Find the lines in the listing below that have the word "Missing" and give their count, nothing else.

[Input material — start]

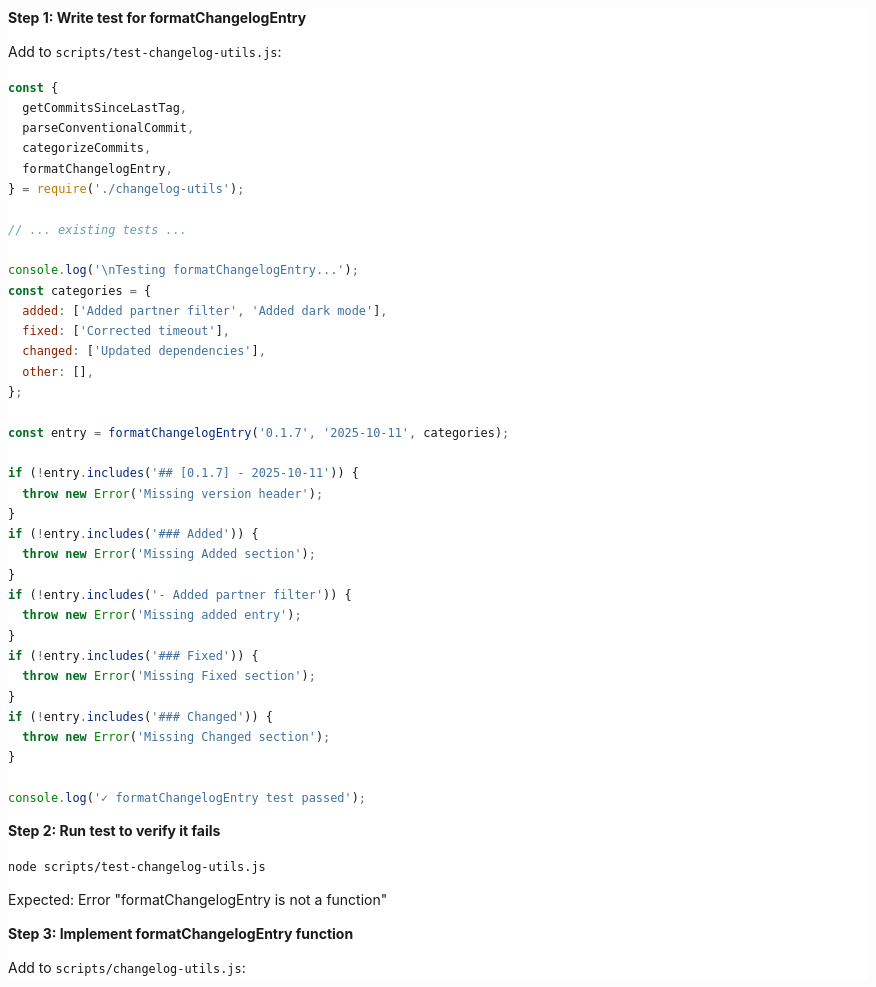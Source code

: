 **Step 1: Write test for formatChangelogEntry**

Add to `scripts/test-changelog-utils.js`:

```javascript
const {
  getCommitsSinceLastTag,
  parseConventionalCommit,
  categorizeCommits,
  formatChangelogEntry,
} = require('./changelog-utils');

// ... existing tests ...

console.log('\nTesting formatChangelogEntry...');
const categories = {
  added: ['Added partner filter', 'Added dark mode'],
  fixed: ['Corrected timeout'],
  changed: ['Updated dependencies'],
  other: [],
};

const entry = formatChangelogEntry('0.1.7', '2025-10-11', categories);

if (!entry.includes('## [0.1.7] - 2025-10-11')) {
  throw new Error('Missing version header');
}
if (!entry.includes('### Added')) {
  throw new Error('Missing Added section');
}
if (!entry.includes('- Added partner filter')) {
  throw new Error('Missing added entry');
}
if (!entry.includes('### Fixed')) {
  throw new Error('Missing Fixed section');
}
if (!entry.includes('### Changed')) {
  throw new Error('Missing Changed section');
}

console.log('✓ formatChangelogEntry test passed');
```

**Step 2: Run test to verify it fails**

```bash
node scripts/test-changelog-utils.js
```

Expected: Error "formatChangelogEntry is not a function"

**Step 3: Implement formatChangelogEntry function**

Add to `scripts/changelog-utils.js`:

[Input material — finish]
[Input material — start]

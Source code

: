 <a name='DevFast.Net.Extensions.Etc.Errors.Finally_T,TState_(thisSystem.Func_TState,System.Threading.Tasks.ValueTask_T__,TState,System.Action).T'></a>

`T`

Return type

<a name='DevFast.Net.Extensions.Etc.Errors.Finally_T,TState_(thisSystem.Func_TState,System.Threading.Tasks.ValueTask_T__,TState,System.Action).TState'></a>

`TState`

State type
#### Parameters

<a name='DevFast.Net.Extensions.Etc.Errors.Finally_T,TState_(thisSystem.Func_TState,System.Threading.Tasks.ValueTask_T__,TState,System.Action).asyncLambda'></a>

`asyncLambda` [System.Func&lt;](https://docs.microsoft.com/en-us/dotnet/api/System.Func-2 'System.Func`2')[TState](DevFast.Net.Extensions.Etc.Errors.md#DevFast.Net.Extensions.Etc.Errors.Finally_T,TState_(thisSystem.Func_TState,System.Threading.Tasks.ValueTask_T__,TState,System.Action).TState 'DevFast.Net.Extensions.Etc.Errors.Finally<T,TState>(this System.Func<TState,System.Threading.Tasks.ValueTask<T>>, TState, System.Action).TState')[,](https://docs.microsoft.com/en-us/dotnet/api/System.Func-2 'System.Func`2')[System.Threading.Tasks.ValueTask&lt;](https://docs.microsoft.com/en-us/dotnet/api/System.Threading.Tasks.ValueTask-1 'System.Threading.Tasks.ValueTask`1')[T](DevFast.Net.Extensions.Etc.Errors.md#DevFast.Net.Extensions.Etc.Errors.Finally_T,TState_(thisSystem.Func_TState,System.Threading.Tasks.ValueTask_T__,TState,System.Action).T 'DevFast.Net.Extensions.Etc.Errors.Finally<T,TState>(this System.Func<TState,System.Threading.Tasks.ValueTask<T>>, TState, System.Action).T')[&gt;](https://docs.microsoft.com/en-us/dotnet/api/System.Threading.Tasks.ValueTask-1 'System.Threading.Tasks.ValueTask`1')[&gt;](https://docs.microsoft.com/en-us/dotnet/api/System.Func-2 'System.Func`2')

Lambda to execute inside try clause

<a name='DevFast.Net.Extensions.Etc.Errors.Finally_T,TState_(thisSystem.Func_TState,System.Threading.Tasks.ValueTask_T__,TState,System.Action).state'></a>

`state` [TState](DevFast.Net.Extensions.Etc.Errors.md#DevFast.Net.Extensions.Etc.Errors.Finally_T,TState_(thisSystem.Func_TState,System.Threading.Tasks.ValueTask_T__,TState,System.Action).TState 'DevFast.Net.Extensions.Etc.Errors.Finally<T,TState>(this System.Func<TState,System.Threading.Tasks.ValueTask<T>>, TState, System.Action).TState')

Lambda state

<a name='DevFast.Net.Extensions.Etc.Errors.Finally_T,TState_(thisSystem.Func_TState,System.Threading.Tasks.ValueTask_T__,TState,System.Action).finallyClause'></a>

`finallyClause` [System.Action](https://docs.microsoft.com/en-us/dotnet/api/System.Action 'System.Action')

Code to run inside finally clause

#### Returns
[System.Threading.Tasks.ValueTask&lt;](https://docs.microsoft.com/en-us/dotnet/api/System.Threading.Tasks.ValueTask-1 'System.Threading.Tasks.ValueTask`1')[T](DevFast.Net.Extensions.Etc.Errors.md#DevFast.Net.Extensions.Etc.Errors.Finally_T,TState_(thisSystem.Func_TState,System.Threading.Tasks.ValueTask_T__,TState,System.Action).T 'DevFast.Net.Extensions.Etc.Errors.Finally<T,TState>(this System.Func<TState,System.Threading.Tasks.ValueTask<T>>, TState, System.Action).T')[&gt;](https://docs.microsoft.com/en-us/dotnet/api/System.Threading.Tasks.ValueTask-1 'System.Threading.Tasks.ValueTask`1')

[Input material — finish]

### Expected answer
5